MATERIAL PROVIDED:
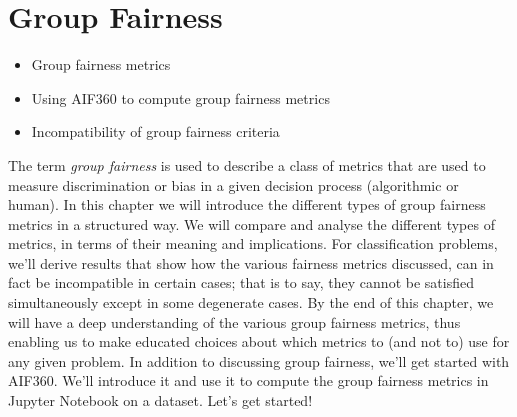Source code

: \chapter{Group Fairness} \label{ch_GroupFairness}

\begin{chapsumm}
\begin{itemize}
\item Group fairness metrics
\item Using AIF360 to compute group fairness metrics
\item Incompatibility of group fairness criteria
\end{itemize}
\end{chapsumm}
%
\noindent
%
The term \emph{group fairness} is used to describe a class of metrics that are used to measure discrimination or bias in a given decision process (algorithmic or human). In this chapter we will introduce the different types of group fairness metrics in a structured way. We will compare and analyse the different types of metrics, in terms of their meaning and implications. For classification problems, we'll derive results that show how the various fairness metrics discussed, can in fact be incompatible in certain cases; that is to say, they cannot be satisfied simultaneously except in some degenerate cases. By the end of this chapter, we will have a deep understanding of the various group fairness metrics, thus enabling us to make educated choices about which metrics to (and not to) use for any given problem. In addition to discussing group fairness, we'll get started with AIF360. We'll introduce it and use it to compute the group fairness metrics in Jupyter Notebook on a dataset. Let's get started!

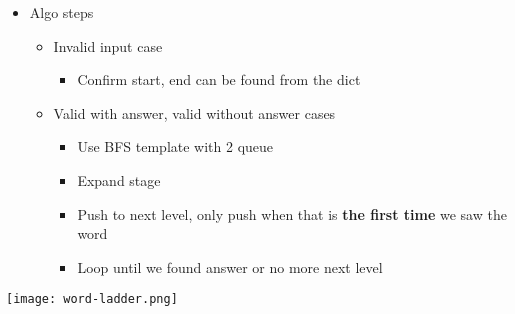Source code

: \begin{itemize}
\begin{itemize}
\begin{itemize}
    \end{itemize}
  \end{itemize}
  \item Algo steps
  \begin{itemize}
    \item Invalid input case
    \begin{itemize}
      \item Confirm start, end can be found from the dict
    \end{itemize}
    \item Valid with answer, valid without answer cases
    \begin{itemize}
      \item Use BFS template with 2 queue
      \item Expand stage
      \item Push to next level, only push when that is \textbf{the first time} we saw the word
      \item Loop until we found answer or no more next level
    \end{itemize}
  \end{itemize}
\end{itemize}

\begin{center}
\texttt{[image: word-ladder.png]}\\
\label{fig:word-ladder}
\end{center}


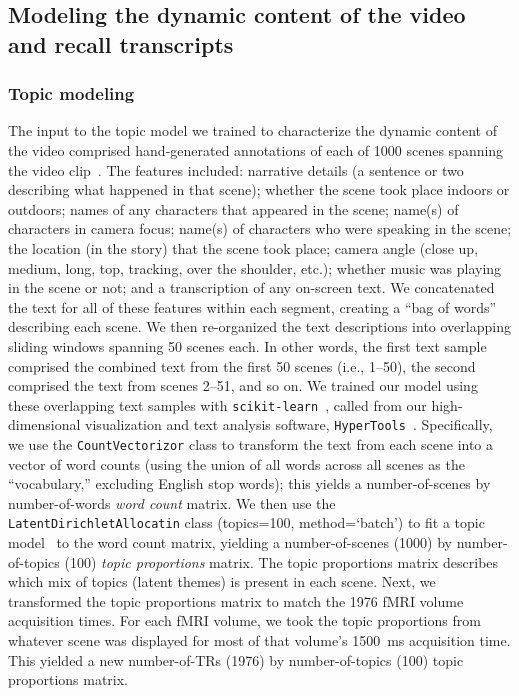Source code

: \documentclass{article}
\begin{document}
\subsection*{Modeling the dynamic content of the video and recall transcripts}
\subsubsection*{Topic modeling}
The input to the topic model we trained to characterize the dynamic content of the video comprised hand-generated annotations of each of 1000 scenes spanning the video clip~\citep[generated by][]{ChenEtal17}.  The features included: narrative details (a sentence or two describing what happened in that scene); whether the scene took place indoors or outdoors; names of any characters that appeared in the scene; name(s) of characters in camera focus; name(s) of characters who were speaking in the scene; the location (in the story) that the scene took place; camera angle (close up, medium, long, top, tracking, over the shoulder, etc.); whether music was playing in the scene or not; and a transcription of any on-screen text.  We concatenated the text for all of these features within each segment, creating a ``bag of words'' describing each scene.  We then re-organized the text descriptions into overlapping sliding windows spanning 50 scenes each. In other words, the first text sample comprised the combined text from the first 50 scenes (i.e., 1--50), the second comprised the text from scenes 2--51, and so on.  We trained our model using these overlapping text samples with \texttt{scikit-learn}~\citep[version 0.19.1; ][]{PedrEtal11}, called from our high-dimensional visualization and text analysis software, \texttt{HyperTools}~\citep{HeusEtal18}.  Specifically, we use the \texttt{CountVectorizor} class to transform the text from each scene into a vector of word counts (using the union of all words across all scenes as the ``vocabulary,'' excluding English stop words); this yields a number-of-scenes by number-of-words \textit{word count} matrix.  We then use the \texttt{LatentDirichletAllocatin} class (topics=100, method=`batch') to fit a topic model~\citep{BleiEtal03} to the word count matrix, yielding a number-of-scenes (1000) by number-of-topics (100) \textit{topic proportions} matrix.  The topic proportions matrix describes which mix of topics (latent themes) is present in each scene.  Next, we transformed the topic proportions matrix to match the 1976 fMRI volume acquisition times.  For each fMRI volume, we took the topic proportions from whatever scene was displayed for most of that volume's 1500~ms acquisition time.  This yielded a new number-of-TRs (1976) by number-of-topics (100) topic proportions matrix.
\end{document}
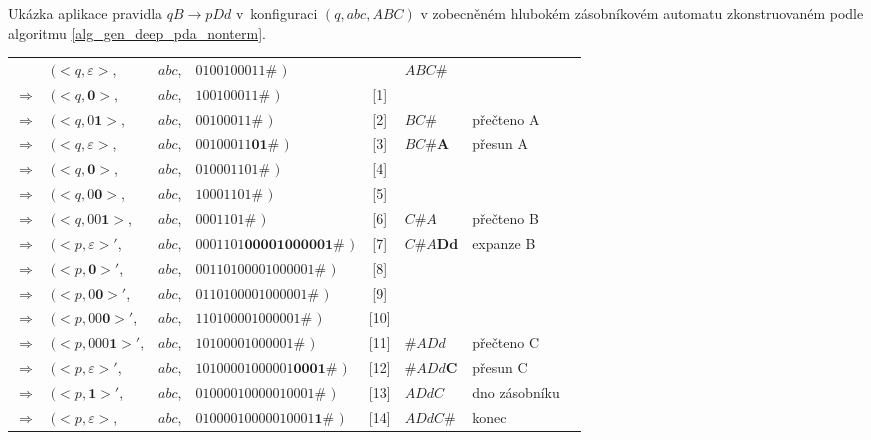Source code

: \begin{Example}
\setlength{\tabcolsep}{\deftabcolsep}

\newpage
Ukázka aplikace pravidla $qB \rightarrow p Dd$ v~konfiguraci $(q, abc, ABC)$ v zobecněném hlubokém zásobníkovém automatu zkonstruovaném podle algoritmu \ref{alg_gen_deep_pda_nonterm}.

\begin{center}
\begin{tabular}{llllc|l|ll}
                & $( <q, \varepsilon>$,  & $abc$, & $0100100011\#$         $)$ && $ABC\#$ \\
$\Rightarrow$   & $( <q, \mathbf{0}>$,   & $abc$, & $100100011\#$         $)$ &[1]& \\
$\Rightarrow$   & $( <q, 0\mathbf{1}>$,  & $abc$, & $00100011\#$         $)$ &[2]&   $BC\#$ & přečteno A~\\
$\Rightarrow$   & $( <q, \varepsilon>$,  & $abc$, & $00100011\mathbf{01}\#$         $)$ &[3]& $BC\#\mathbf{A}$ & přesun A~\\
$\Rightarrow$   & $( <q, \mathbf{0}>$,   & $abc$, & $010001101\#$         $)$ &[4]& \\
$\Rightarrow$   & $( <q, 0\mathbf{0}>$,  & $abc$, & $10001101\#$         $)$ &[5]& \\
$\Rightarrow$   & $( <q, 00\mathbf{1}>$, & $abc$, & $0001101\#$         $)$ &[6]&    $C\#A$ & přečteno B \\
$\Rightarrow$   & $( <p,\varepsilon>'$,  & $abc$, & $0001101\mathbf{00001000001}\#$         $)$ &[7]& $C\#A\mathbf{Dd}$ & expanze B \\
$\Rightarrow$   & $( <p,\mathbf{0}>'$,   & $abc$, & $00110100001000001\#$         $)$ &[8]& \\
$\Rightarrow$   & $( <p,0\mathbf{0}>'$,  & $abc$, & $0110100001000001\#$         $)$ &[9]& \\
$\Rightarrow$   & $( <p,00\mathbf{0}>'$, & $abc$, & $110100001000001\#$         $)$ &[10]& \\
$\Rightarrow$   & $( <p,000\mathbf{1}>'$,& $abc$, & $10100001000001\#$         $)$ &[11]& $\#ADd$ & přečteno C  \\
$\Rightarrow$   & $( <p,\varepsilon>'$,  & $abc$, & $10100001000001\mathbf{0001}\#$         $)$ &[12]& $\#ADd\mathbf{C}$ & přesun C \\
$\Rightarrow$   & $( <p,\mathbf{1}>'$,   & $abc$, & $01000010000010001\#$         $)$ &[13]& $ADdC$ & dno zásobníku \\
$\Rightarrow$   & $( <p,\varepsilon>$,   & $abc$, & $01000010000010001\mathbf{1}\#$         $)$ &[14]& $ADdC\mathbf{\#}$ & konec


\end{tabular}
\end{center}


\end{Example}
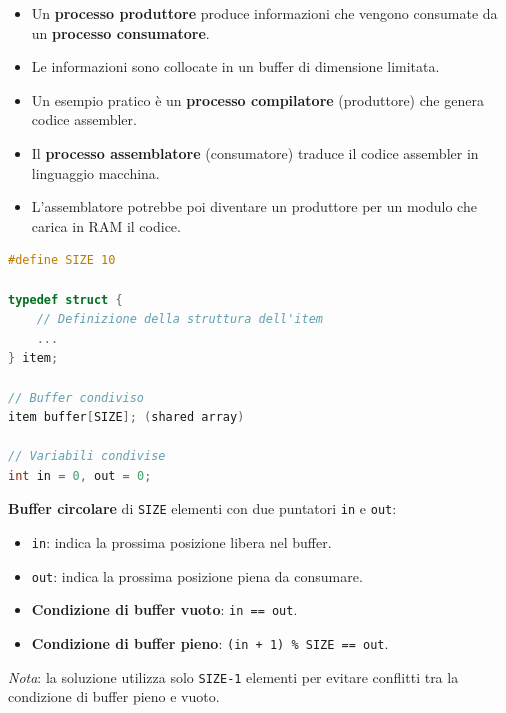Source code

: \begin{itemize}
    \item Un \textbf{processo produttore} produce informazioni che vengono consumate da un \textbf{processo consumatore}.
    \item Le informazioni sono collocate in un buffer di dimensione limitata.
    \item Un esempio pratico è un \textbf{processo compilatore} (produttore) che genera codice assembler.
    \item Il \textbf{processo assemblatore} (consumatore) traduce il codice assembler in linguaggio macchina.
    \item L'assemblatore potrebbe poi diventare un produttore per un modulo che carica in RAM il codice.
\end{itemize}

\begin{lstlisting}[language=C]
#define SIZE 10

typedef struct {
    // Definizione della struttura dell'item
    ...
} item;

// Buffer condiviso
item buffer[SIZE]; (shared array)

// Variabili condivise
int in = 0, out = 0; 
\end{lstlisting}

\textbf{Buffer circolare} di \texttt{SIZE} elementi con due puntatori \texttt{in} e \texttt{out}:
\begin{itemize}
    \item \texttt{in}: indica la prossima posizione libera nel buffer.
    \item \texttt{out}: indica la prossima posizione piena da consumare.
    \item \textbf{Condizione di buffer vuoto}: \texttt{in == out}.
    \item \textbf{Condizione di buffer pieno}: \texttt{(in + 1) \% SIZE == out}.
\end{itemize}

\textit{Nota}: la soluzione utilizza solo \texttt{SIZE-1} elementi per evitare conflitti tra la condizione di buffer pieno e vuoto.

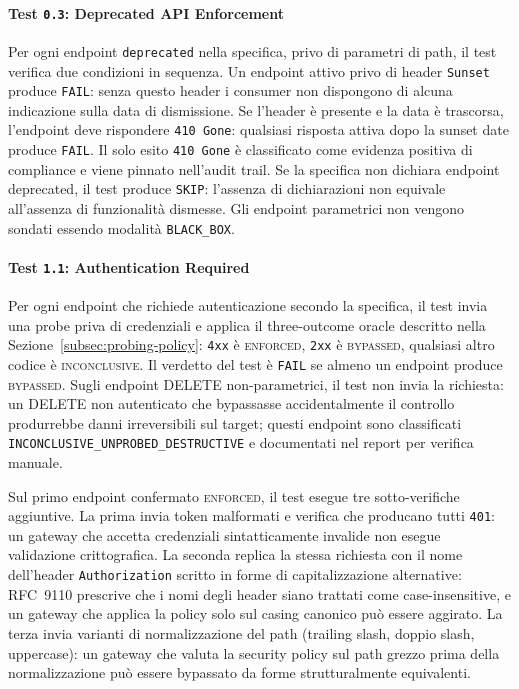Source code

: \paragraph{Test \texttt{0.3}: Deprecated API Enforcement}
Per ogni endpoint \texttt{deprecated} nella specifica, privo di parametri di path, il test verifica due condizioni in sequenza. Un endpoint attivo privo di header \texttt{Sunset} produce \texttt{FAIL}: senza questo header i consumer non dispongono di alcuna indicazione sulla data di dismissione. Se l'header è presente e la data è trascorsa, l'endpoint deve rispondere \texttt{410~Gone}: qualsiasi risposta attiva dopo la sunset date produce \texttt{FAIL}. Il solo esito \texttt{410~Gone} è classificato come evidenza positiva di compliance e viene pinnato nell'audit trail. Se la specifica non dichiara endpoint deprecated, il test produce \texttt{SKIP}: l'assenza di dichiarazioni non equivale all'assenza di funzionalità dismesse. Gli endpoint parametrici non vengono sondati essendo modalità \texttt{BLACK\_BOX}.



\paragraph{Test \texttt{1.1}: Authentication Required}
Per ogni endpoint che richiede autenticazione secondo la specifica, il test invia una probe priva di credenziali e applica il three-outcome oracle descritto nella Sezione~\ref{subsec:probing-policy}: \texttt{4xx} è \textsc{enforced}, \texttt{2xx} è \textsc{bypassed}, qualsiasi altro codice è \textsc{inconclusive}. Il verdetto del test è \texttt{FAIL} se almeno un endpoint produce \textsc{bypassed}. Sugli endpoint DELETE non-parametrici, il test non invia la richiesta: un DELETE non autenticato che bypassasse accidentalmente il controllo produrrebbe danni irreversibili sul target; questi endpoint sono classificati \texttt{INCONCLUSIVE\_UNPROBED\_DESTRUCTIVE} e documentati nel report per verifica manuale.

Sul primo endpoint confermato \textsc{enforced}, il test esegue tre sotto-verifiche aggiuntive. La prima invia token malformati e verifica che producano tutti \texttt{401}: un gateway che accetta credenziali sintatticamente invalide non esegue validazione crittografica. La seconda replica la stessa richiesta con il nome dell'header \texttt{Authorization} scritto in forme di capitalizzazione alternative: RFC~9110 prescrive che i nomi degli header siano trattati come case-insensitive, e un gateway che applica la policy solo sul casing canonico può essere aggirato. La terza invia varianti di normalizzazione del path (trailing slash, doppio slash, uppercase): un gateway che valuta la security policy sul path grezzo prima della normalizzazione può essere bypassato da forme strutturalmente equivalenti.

TASK DETAILS:
From the entries above, extract each line containing "SIZE".

WRITTEN ANSWER:
#define SIZE 10
item buffer[SIZE]; (shared array)
\textbf{Buffer circolare} di \texttt{SIZE} elementi con due puntatori \texttt{in} e \texttt{out}:
    \item \textbf{Condizione di buffer pieno}: \texttt{(in + 1) \% SIZE == out}.
\textit{Nota}: la soluzione utilizza solo \texttt{SIZE-1} elementi per evitare conflitti tra la condizione di buffer pieno e vuoto.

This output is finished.